In a failed auction, Shareholders who desire to sell their Preferred Shares are unable to do so and instead continue to hold their Preferred Shares until the end of the next rate period. A failed auction does not represent a default on, or loss of capital of, the Preferred Shares. In the case of a failed auction, the Fund continues to pay dividends, but at the Maximum Rate rather than at a market clearing rate. The Maximum Rate is dependent on the credit rating assigned to the Preferred Shares.
The “Maximum Rate” is the product of the “Rate Multiple” and the “Reference Rate.” The “Rate Multiple” is determined by reference to the credit rating or ratings assigned to the Preferred Shares by Moody’s or S&P as shown in the table below.

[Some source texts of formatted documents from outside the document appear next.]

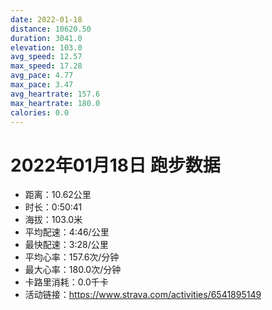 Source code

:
 ```yaml
---
date: 2022-01-18
distance: 10620.50
duration: 3041.0
elevation: 103.0
avg_speed: 12.57
max_speed: 17.28
avg_pace: 4.77
max_pace: 3.47
avg_heartrate: 157.6
max_heartrate: 180.0
calories: 0.0
---
```


# 2022年01月18日 跑步数据

- 距离：10.62公里
- 时长：0:50:41
- 海拔：103.0米
- 平均配速：4:46/公里
- 最快配速：3:28/公里
- 平均心率：157.6次/分钟
- 最大心率：180.0次/分钟
- 卡路里消耗：0.0千卡
- 活动链接：https://www.strava.com/activities/6541895149

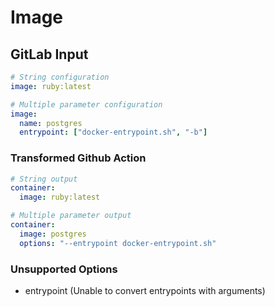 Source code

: # Image

## GitLab Input

```yaml
# String configuration
image: ruby:latest

# Multiple parameter configuration
image:
  name: postgres
  entrypoint: ["docker-entrypoint.sh", "-b"]
```

### Transformed Github Action

```yaml
# String output
container:
  image: ruby:latest

# Multiple parameter output
container:
  image: postgres
  options: "--entrypoint docker-entrypoint.sh"
```

### Unsupported Options

- entrypoint (Unable to convert entrypoints with arguments)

Prevailing Rating | Rate Multiple |
Aa3/AA- or higher…………….. | 110% |
A3/A-………………………….. | 125% |
Baa3/BBB-…………………….. | 150% |
Ba3/BB-………………………... | 200% |
Below Ba3/BB-………………… | 250% |
The “Reference Rate” is the higher of the “Taxable Equivalent of the Short-Term Municipal Bond Rate” (defined as the approximate taxable yield equivalent of the yield on short-term municipal securities derived by reference to the S&P Weekly High Grade Index) and the “AA” Composite Commercial Paper Rate.
Based on the Preferred Shares’ current credit ratings of Aa2 by Moody’s and AAA by S&P, the “Rate Multiple” is 110%. Based on the “Rate Multiple” and “Reference Rate” as of the recent auction held on September 11, 2012, the Maximum Rate was 0.259%, and for the twelve month period ending August 31, 2012, the Maximum Rate ranged from 0.107% to 0.381%.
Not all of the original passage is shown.